In connection with Mr. Lustig’s appointment as the Company’s President, on December 27, 2017, the Company entered into an Employment Agreement with Lori Glauser (the “Glauser Employment Agreement”), pursuant to which Ms. Glauser will continue to serve as the Company’s President.

 

 

· The term of Ms. Glauser’s employment is for a period of three years commencing January 1, 2018.

 

 

 

 

· Ms. Glauser will be paid a base salary of $150,000 per annum and receive a car allowance of $500 per month.

 

 

 

 

· Ms. Glauser will be granted 450,000 stock options at an exercise price of $0.80 per share vesting quarterly over a two-year period.

 

 

 

 

· In the event of the termination of Ms. Glauser employment by the Company other than for Cause, or by Ms. Glauser for Good Reason (as such terms are defined in the Glauser Employment Agreement), Ms. Glauser will be entitled to aggregate severance payments equal to 12-months of her base salary.
 

The foregoing is a summary of the terms of the Glauser Employment Agreement, does not purport to be complete, and is subject to and qualified in its entirety by reference to the text of such agreement, which has been filed as an exhibit to this Current Report on Form 8-K.

 

William Waldrop Employment Agreement

 

Mr. Waldrop, the Company’s Chief Executive Officer entered into an executive employment agreement with the company on December 27, 2017, (the “Waldrop Employment Agreement”), pursuant to which Mr.
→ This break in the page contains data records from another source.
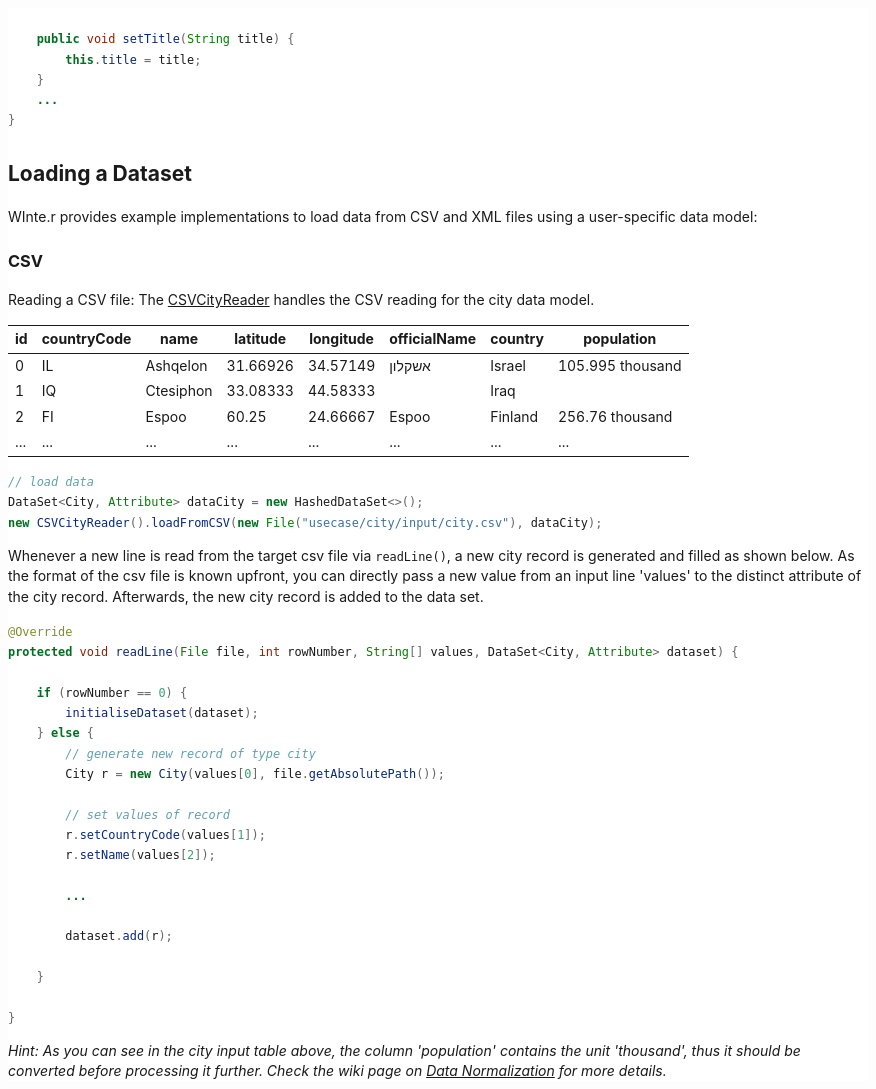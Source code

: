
 ```java

	public void setTitle(String title) {
		this.title = title;
	}
    ...
}
```

## Loading a Dataset
WInte.r provides example implementations to load data from CSV and XML files using a user-specific data model:

### CSV
Reading a CSV file: The [CSVCityReader](https://github.com/olehmberg/winter/blob/master/winter-usecases/src/main/java/de/uni_mannheim/informatik/dws/winter/usecase/cities/model/CSVCityReader.java) handles the CSV reading for the city data model.

| id | countryCode | name      | latitude | longitude   | officialName | country | population |
|-------|-------------|-----------|---------|-------------|--------------|---------|------------------|
| 0     | IL          | Ashqelon  | 31.66926 | 34.57149 | אשקלון       | Israel  | 105.995 thousand |
| 1     | IQ          | Ctesiphon | 33.08333 | 44.58333     |              | Iraq    |                  |
| 2     | FI          | Espoo     | 60.25    | 24.66667     | Espoo        | Finland | 256.76 thousand  |
| ...     | ...          | ...     | ...    | ...     | ...        | ... | ...  |

```java	
// load data
DataSet<City, Attribute> dataCity = new HashedDataSet<>();
new CSVCityReader().loadFromCSV(new File("usecase/city/input/city.csv"), dataCity);
```

Whenever a new line is read from the target csv file via `readLine()`, a new city record is generated and filled as shown below. As the format of the csv file is known upfront, you can directly pass a new value from an input line 'values' to the distinct attribute of the city record. Afterwards, the new city record is added to the data set.

```java	
@Override
protected void readLine(File file, int rowNumber, String[] values, DataSet<City, Attribute> dataset) {

	if (rowNumber == 0) {
		initialiseDataset(dataset);
	} else {
		// generate new record of type city
		City r = new City(values[0], file.getAbsolutePath());

		// set values of record
		r.setCountryCode(values[1]);
		r.setName(values[2]);
			
		...

		dataset.add(r);

	}

}

```
*Hint: As you can see in the city input table above, the column 'population' contains the unit 'thousand', thus it should be converted before processing it further. Check the wiki page on [Data Normalization](TODO:link) for more details.*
Waldrop will continue to serve as the Company’s Chief Executive Officer.

 

 

· The term of Mr. Waldrop’s employment is for a period of three years commencing January 1, 2018.

 

 

 

 

· Mr. Waldrop will be paid a base salary of $150,000 per annum and receive a car allowance of $750 per month.

 

 

 

 

· Mr. Waldrop will be granted 750,000 stock options at an exercise price of $0.80 per share vesting quarterly over a two-year period.

 

 

 

 

· In the event of the termination of Mr. Waldrop employment by the Company other than for Cause, or by Mr. Waldrop for Good Reason (as such terms are defined in the Waldrop Employment Agreement), Mr. Waldrop will be entitled to aggregate severance payments equal to 12-months of his base salary.

 

 

 

 

· The consulting agreement between Mr. Waldrop’s affiliate and the Company pursuant to which Mr. Waldrop had provided consulting services to the Company has been terminated.
 

The foregoing is a summary of the terms of the Waldrop Employment Agreement, does not purport to be complete, and is subject to and qualified in its entirety by reference to the text of such agreement, which has been filed as an exhibit to this Current Report on Form 8-K.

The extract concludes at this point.